Records shown:
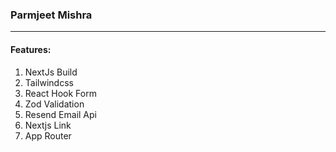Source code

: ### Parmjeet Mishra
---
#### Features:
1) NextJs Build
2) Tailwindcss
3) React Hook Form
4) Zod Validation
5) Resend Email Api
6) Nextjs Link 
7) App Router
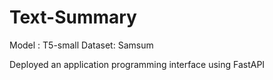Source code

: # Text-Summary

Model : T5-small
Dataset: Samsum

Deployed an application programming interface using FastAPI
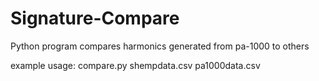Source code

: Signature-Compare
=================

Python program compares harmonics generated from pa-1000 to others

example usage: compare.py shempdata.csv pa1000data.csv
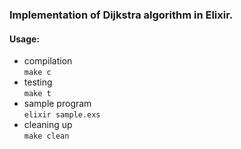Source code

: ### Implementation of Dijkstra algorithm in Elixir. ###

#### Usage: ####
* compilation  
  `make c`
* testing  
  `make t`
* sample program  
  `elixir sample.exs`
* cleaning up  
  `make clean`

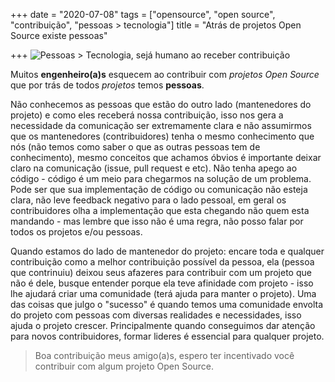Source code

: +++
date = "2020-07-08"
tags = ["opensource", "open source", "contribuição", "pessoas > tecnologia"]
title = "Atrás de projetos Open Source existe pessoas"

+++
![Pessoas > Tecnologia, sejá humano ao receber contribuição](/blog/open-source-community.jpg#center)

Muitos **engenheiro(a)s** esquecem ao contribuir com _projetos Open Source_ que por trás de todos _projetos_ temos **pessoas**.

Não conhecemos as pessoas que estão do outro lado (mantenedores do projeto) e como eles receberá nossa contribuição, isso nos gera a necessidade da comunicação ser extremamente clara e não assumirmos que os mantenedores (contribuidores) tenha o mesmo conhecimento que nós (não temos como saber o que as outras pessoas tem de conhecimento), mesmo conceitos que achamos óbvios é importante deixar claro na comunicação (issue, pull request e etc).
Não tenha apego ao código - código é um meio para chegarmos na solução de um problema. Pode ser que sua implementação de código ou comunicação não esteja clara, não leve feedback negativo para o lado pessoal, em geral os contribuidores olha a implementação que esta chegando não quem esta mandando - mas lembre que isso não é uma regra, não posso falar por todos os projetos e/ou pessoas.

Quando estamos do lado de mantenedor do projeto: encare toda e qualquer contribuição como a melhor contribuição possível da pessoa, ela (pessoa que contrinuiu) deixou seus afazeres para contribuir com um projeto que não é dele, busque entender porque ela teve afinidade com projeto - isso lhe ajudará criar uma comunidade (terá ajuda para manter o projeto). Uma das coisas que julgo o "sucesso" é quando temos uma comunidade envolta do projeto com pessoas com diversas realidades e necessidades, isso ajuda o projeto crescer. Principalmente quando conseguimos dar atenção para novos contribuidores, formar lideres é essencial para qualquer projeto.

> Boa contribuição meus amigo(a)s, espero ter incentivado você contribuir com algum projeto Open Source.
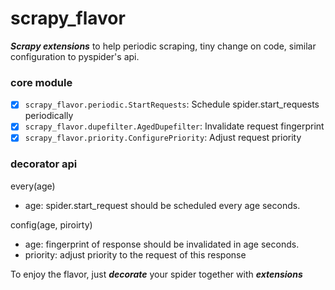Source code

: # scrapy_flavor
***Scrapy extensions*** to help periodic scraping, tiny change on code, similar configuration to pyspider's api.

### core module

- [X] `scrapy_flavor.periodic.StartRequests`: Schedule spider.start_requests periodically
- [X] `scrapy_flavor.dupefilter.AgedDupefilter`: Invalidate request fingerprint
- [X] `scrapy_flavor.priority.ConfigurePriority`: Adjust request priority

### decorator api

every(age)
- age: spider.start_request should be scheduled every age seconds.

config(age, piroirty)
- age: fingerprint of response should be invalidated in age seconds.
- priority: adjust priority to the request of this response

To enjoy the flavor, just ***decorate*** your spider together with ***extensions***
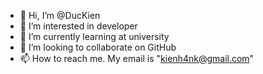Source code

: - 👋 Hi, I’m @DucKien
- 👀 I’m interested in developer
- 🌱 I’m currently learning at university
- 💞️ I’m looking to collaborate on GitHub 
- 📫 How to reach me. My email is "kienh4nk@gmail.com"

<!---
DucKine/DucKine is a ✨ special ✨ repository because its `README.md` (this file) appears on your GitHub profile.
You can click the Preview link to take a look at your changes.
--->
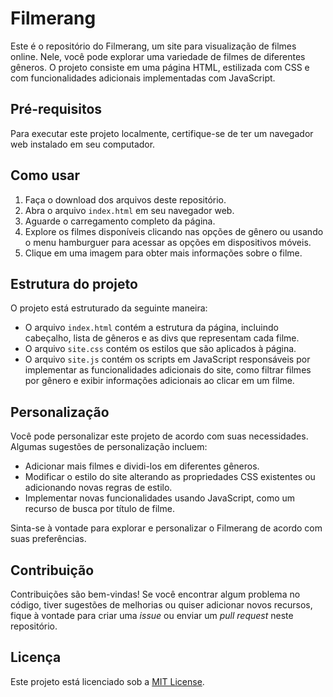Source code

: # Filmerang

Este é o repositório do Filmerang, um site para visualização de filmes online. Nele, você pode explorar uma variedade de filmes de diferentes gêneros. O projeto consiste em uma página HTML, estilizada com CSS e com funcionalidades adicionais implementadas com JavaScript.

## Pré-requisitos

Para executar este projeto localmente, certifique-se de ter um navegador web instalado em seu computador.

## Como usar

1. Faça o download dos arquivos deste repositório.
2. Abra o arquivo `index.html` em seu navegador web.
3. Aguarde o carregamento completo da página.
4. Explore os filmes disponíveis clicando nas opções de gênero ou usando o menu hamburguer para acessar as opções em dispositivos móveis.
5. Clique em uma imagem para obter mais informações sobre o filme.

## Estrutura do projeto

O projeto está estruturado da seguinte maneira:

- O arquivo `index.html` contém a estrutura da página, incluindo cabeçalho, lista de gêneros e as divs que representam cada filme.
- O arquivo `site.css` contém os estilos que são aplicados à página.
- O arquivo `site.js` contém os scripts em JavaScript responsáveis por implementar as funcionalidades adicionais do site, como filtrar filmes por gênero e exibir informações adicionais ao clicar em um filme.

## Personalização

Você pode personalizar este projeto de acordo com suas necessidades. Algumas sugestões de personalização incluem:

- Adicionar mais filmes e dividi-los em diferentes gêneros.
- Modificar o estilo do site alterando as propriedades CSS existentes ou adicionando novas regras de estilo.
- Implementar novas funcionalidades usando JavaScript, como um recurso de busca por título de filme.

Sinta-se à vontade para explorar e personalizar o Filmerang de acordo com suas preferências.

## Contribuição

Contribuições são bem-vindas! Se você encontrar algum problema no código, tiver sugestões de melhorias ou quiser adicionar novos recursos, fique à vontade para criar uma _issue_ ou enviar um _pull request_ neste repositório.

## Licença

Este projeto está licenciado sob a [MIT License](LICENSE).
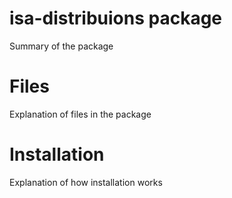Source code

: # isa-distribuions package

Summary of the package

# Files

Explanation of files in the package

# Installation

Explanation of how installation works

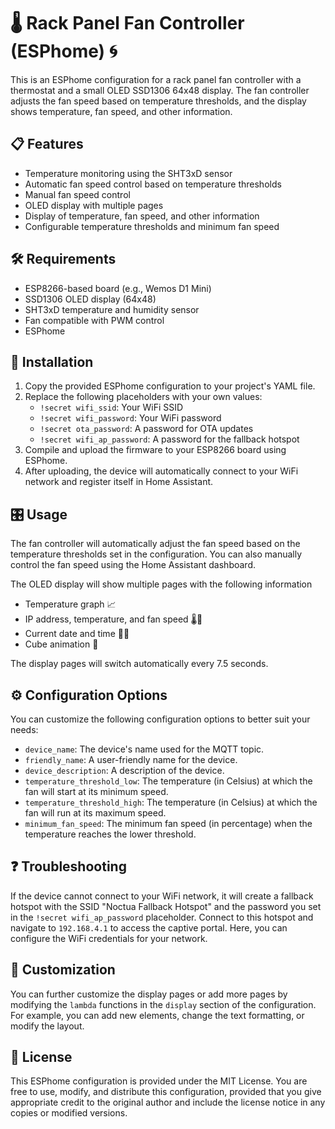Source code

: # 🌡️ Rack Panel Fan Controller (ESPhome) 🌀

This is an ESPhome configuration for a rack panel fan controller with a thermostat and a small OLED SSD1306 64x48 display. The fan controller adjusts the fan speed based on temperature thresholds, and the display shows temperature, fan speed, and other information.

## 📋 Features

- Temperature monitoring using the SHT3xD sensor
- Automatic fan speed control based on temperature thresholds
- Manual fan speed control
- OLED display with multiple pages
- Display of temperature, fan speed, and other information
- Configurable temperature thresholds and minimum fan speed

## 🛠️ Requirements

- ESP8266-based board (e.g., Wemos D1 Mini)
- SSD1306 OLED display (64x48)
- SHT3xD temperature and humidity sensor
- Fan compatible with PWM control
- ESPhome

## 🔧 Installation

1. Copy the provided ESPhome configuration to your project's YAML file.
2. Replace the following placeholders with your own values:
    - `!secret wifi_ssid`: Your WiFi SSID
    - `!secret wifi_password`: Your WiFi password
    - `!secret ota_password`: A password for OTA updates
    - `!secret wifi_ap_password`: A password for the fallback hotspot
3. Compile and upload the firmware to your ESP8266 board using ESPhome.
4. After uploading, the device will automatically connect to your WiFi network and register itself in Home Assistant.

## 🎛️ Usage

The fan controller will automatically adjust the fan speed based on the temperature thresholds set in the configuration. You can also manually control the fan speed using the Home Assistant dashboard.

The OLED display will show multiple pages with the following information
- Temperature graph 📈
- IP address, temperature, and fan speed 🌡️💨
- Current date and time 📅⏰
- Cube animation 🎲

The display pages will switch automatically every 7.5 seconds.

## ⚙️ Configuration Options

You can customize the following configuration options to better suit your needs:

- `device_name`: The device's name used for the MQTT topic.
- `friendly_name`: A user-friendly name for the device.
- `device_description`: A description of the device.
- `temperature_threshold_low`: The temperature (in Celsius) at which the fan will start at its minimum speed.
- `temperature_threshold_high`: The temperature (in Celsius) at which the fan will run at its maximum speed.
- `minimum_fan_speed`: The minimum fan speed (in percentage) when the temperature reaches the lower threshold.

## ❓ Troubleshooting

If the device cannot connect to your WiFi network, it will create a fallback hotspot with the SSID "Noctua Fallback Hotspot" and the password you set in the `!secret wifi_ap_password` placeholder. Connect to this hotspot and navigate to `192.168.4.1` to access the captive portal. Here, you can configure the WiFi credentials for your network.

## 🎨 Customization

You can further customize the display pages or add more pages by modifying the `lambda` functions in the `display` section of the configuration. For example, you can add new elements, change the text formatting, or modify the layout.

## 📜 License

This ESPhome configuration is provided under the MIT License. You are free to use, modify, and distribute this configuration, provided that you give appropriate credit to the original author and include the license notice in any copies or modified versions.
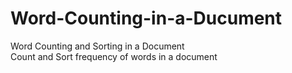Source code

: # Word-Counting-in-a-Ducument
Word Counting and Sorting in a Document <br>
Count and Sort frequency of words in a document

Your task:
Go through the records above and copy each line where "clara" is found.

Exercise answer:
Não conhecemos as pessoas que estão do outro lado (mantenedores do projeto) e como eles receberá nossa contribuição, isso nos gera a necessidade da comunicação ser extremamente clara e não assumirmos que os mantenedores (contribuidores) tenha o mesmo conhecimento que nós (não temos como saber o que as outras pessoas tem de conhecimento), mesmo conceitos que achamos óbvios é importante deixar claro na comunicação (issue, pull request e etc).
Não tenha apego ao código - código é um meio para chegarmos na solução de um problema. Pode ser que sua implementação de código ou comunicação não esteja clara, não leve feedback negativo para o lado pessoal, em geral os contribuidores olha a implementação que esta chegando não quem esta mandando - mas lembre que isso não é uma regra, não posso falar por todos os projetos e/ou pessoas.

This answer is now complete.